De repente o meu amigo fala alto e irritado: “Não meu Pai do céu, agora não isso não é possível”. Mas que desgraça, logo agora? Assustado, pergunto: O que houve Ley? O que aconteceu? E ele responde: são os malditos oxiúros!!! Justamente agora eles começaram a me atacar... De início cheguei a pensar que ele estava ficando louco e perguntei de novo: Mas o que é isso? O que quer dizer isso? --- Eu não sabia o que era oxiúro --- É uma desgraça de um verme disse. Verme? Mas que verme? Onde você tirou verme? Perguntei. E muito danado da vida me explica:- Eu tenho um maldito de um verme que se chama oxiúro, ele fica localizado no ânus e dá uma coceira que dá vontade de enfiar a unha e arrancar tudo fora. E essa desgraça está me atacando justamente agora... Eu já fui ao Posto de Saúde, mas o Amilton do Dr. Zoroastro disse-me que só na semana que vem chegam os lombrigueiros. Aquela merda não tem nada... Desgraça de oxiúro... E chamou-me para ir embora.

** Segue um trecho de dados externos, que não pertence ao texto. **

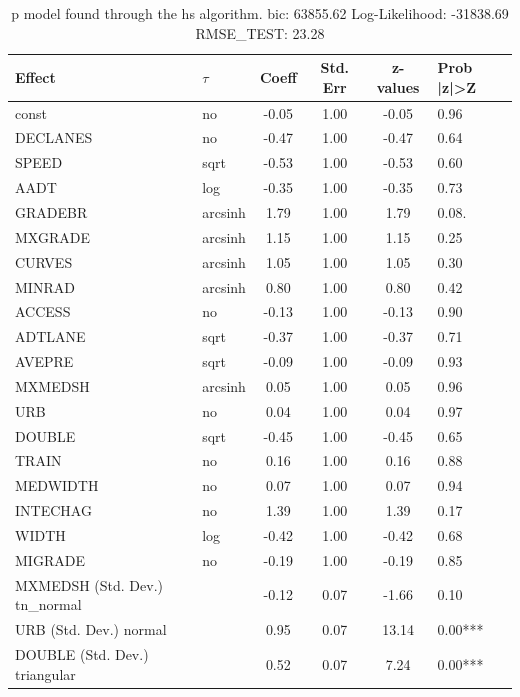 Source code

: \begin{table}
	\caption{p model found through the hs algorithm. bic: 63855.62 Log-Likelihood: -31838.69 RMSE_TEST: 23.28}
	\begin{center}
		\begin{tabular}{|l|l|c|c|c|l|}
			\hline
			Effect & $\tau$ & Coeff & Std. Err & z-values & Prob |z|>Z \\
			\hline
			const & no & -0.05 & 1.00 & -0.05 & 0.96 \\
			\hline
			DECLANES & no & -0.47 & 1.00 & -0.47 & 0.64 \\
			\hline
			SPEED & sqrt & -0.53 & 1.00 & -0.53 & 0.60 \\
			\hline
			AADT & log & -0.35 & 1.00 & -0.35 & 0.73 \\
			\hline
			GRADEBR & arcsinh & 1.79 & 1.00 & 1.79 & 0.08. \\
			\hline
			MXGRADE & arcsinh & 1.15 & 1.00 & 1.15 & 0.25 \\
			\hline
			CURVES & arcsinh & 1.05 & 1.00 & 1.05 & 0.30 \\
			\hline
			MINRAD & arcsinh & 0.80 & 1.00 & 0.80 & 0.42 \\
			\hline
			ACCESS & no & -0.13 & 1.00 & -0.13 & 0.90 \\
			\hline
			ADTLANE & sqrt & -0.37 & 1.00 & -0.37 & 0.71 \\
			\hline
			AVEPRE & sqrt & -0.09 & 1.00 & -0.09 & 0.93 \\
			\hline
			MXMEDSH & arcsinh & 0.05 & 1.00 & 0.05 & 0.96 \\
			\hline
			URB & no & 0.04 & 1.00 & 0.04 & 0.97 \\
			\hline
			DOUBLE & sqrt & -0.45 & 1.00 & -0.45 & 0.65 \\
			\hline
			TRAIN & no & 0.16 & 1.00 & 0.16 & 0.88 \\
			\hline
			MEDWIDTH & no & 0.07 & 1.00 & 0.07 & 0.94 \\
			\hline
			INTECHAG & no & 1.39 & 1.00 & 1.39 & 0.17 \\
			\hline
			WIDTH & log & -0.42 & 1.00 & -0.42 & 0.68 \\
			\hline
			MIGRADE & no & -0.19 & 1.00 & -0.19 & 0.85 \\
			\hline
			MXMEDSH (Std. Dev.) tn_normal &  & -0.12 & 0.07 & -1.66 & 0.10 \\
			\hline
			URB (Std. Dev.) normal &  & 0.95 & 0.07 & 13.14 & 0.00*** \\
			\hline
			DOUBLE (Std. Dev.) triangular &  & 0.52 & 0.07 & 7.24 & 0.00*** \\

\end{tabular}
\end{center}
\end{table}

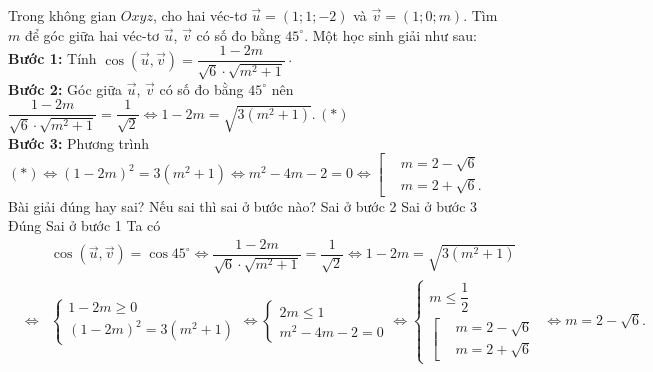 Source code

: \begin{ex}%
 Trong không gian $Oxyz$, cho hai véc-tơ $\vec{u}=(1;1;-2)$ và $\vec{v}=(1;0;m)$. Tìm $m$ để góc giữa hai véc-tơ $\vec{u}$, $\vec{v}$ có số đo bằng $45^\circ$. Một học sinh giải như sau:\\
 \textbf{Bước 1:} Tính $\cos\left(\vec{u},\vec{v}\right)=\dfrac{1-2m}{\sqrt{6}\cdot\sqrt{m^2+1}}\cdot$\\
 \textbf{Bước 2:} Góc giữa $\vec{u}$, $\vec{v}$ có số đo bằng $45^\circ$ nên $\dfrac{1-2m}{\sqrt{6}\cdot\sqrt{m^2+1}}=\dfrac{1}{\sqrt{2}} \Leftrightarrow 1-2m=\sqrt{3(m^2+1)}.\, (*)$\\
 \textbf{Bước 3:} Phương trình $(*) \Leftrightarrow (1-2m)^2=3(m^2+1) \Leftrightarrow m^2-4m-2=0 \Leftrightarrow \left[\begin{aligned} & m=2-\sqrt{6} \\& m=2+\sqrt{6}.\end{aligned}\right.$\\
 Bài giải đúng hay sai? Nếu sai thì sai ở bước nào?
 \choice
  {Sai ở bước 2}
  {\True Sai ở bước 3}
  {Đúng}
  {Sai ở bước 1}
 \loigiai
  {
  Ta có
  \begin{eqnarray*}
   & & \cos\left(\vec{u},\vec{v}\right)= \cos 45^\circ \Leftrightarrow \dfrac{1-2m}{\sqrt{6}\cdot\sqrt{m^2+1}}=\dfrac{1}{\sqrt{2}} \Leftrightarrow 1-2m=\sqrt{3(m^2+1)}\\
   &\Leftrightarrow & \begin{cases} 1-2m \geq 0 \\ (1-2m)^2 = 3(m^2+1) \end{cases} \Leftrightarrow \begin{cases} 2m \leq 1 \\ m^2 - 4m - 2 = 0 \end{cases} \Leftrightarrow \begin{cases} m \leq \dfrac{1}{2} \\ \left[\begin{aligned}& m = 2-\sqrt{6} \\& m = 2+\sqrt{6}\end{aligned}\right. \end{cases} \Leftrightarrow m = 2-\sqrt{6}.
  \end{eqnarray*}
  }
\end{ex}



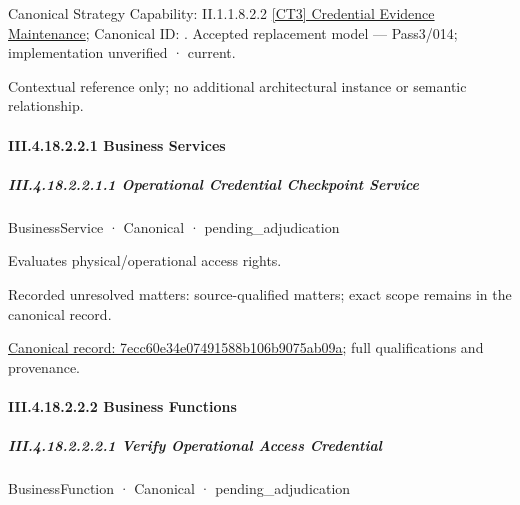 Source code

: {\small Canonical Strategy Capability: II.1.1.8.2.2 \hyperref[element:ece496e1dc7e4a319318ef6811dfece7]{[CT3] Credential Evidence Maintenance}; Canonical ID: \texttt{}. Accepted replacement model — Pass3/014; implementation unverified · current.}\par
Contextual reference only; no additional architectural instance or semantic relationship.\par
\paragraph*{III.4.18.2.2.1 Business Services}
\label{navigation:III.4.18.2.2.1}

\subparagraph*{III.4.18.2.2.1.1 Operational Credential Checkpoint Service}
\label{navigation:III.4.18.2.2.1.1}

\label{element:7ecc60e34e07491588b106b9075ab09a}
{\small BusinessService · Canonical · pending\_adjudication}\par

Evaluates physical/operational access rights.


{\small Recorded unresolved matters: source-qualified matters; exact scope remains in the canonical record.}\par
{\footnotesize \href{../../../../continuum/business/business-service/7ecc60e34e07491588b106b9075ab09a.md}{Canonical record: 7ecc60e34e07491588b106b9075ab09a}; full qualifications and provenance.}\par
\paragraph*{III.4.18.2.2.2 Business Functions}
\label{navigation:III.4.18.2.2.2}

\subparagraph*{III.4.18.2.2.2.1 Verify Operational Access Credential}
\label{navigation:III.4.18.2.2.2.1}

\label{element:a0eb34a7cb7046fd880248e799632810}
{\small BusinessFunction · Canonical · pending\_adjudication}\par

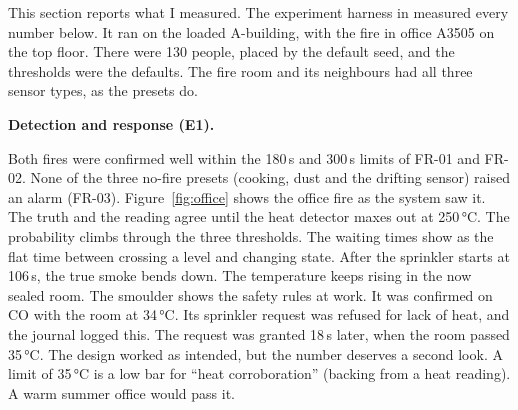 This section reports what I measured. The experiment harness in
 measured every number below. It ran on the
loaded A-building, with the fire in office A3505 on the top floor. There were 130
people, placed by the default seed, and the thresholds were the defaults. The fire
room and its neighbours had all three sensor types, as the presets do.

\textbf{Detection and response (E1).}

\begin{table}[H]
\centering
\footnotesize
{}
\caption{One run of each preset. Times are in seconds since ignition. RSET runs from ignition until the last of 130 people is out. In every caught case, the building was empty 111\,s after the alarm.}
\label{tab:presets}
\end{table}

Both fires were confirmed well within the 180\,s and 300\,s limits of FR-01 and
FR-02. None of the three no-fire presets (cooking, dust and the drifting sensor)
raised an alarm (FR-03). Figure~\ref{fig:office} shows the office fire as the
system saw it. The truth and the reading agree until the heat detector maxes out
at 250\,°C. The probability climbs through the three thresholds. The waiting
times show as the flat time between crossing a level and changing state. After the
sprinkler starts at 106\,s, the true smoke bends down. The temperature keeps
rising in the now sealed room. The smoulder shows the safety rules at work. It was
confirmed on CO with the room at 34\,°C. Its sprinkler request was refused for
lack of heat, and the journal logged this. The request was granted 18\,s later,
when the room passed 35\,°C. The design worked as intended, but the number
deserves a second look. A limit of 35\,°C is a low bar for ``heat
corroboration'' (backing from a heat reading). A warm summer office would pass it.


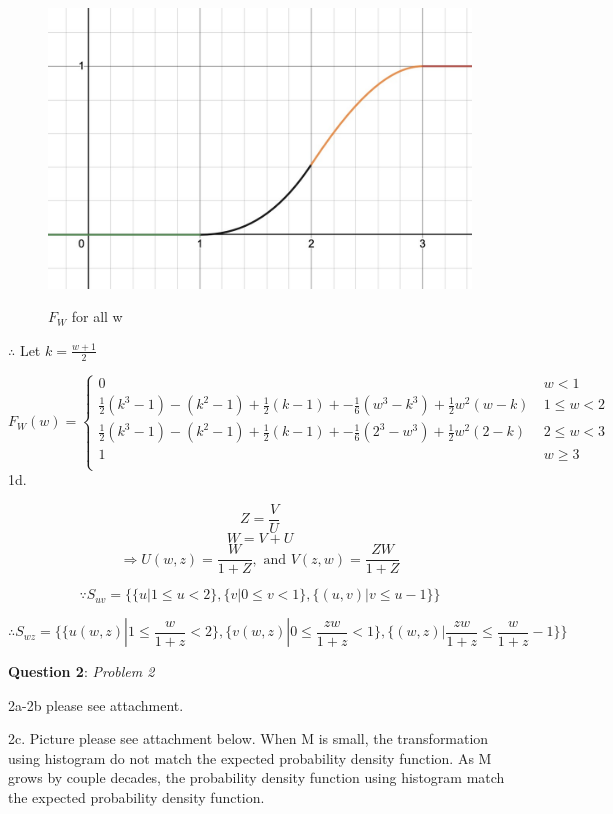 \documentclass{article} %
\newcommand{\question}[2][]{\begin{flushleft}
        \textbf{Question #1}: \textit{#2}

\end{flushleft}}
\begin{document}
    \begin{figure}[]
        \centering
        \includegraphics[scale=0.20]{HW/HW4/p1c_fw.jpg}
        \label{fig:$F_W,all$}
        \caption{$F_W$ for all w}    
    \end{figure}

    $\therefore$ Let $k=\frac{w+1}{2}$
    
    $F_W(w) = \left\{ \begin{array}{cl}
        0  &  \ w < 1 \\
        \frac{1}{2}(k^3-1)-(k^2-1)+\frac{1}{2}(k-1)+-\frac{1}{6}(w^3-k^3)+\frac{1}{2}w^2(w-k) &  \ 1 \leq w < 2 \\
        \frac{1}{2}(k^3-1)-(k^2-1)+\frac{1}{2}(k-1)+-\frac{1}{6}(2^3-w^3)+\frac{1}{2}w^2(2-k)  &  \ 2 \leq w < 3 \\
        1 &  \ w \geq 3 \\
        \end{array} \right.$
\newpage
    1d.

    $$Z = \frac{V}{U}$$
    $$W = V+U$$
    $$\Rightarrow U(w,z)=\frac{W}{1+Z}, \text{ and } V(z,w)=\frac{ZW}{1+Z}$$

    $$\because S_{uv}=\{{\{u| 1 \leq u < 2\},\{v| 0 \leq v < 1\},\{(u,v)| v \leq u-1 \}}\}$$

    $$\therefore S_{wz}=\{{\{u(w,z)| 1 \leq \frac{w}{1+z} < 2\},\{v(w,z)| 0 \leq \frac{zw}{1+z} < 1\},\{(w,z)| \frac{zw}{1+z} \leq \frac{w}{1+z}-1 \}}\}$$
    \question[2]{Problem 2}
    
    2a-2b please see attachment.

    2c. Picture please see attachment below. When M is small, the transformation using histogram do not match the expected probability density function. As M grows by couple decades, the probability density function using histogram match the expected probability density function.  
    
    
\end{document}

Paramos no bar do Sebastião do Leonides, e ele foi para o banheiro, mas não saiu de lá disposto a voltar para o parque. Ele estava transtornado... Revoltado e indignado. Não falei nada... Não ri... Não fiz nenhuma gozação... Apenas pensei: pobre Ley! Que dó... Ele estava tão feliz!!!! 

Que Deus o tenha meu amigo. Onde quer que esteja receba o meu abraço.